Honestly, what I think gives me the ability to hang in there is that I have no other choice. If this were any other situation with any other job, I would probably have quit whatever it was by now if I was feeling this way. But the internship I am working is just a part of the hard work I've already put into my degree, and I just don't want to run away from the process anymore. Plus I really love the work itself, it's the presence of anything that makes me feel trapped by commitment that I use as an excuse to obsess. Depression is much more a part of the mix, because of that. I realize how much acceptance really has to go into it, too, and how much of my resistance I have to let go of. Boy, what a daunting prospect.

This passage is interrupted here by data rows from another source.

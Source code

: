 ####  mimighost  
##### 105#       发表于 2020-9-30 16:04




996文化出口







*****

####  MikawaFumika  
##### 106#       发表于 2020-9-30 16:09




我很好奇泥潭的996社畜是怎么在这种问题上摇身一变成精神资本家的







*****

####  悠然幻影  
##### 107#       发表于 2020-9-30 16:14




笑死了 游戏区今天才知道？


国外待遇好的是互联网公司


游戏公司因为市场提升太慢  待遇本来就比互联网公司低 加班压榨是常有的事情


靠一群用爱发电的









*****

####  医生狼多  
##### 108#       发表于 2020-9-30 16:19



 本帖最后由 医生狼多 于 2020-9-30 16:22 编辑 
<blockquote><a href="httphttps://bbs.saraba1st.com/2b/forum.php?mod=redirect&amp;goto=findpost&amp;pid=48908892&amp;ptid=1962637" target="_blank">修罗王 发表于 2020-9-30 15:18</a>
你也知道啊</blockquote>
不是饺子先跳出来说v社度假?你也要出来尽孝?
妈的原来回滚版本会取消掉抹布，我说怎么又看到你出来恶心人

To update you, I'm having a hard day. I fell asleep pretty easily last night, but then my partner struck a fever in the middle of the night and was tossing and turning so much that it basically kept me up every hour or so. I was really angry this morning, until I realized how sick she is, and then all I could do was worry that I was going to get that sick too, when I cannot really afford to be sick. I felt pretty guilty once I got home, because I can't let myself take care of her like I want to, because I am afraid. Like I said, I have optimism about the situation on the whole, but these dark days really can weigh on me. Thank you so much for your kind thoughts. As badly as I don't want to be doing this, I want to work through it if it means there is something brighter on the other side. All I can do is just try again tonight.

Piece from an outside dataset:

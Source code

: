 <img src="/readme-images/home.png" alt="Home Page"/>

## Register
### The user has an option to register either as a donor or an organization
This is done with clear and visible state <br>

To answer your question, Ashley, I suppose what I am really learning is that I will be okay, even if I don't feel great all the time. My general milestone has been the two-week mark in the past, where after two weeks I usually "can't take any more" and I find some excuse to quit what I am doing... of course then I feel just horrible about myself. I just don't want to do that to myself anymore. Sure, I'm sad that I'm not happy, but I at least know I'm not doomed, and feeling that way significantly reduces my panic. Not liking the way I feel is so vastly different from feeling out of control. This entire experience is a gift, even as painful as it can be. I just want to prove to myself that I am strong, since so many people seem to believe it is true.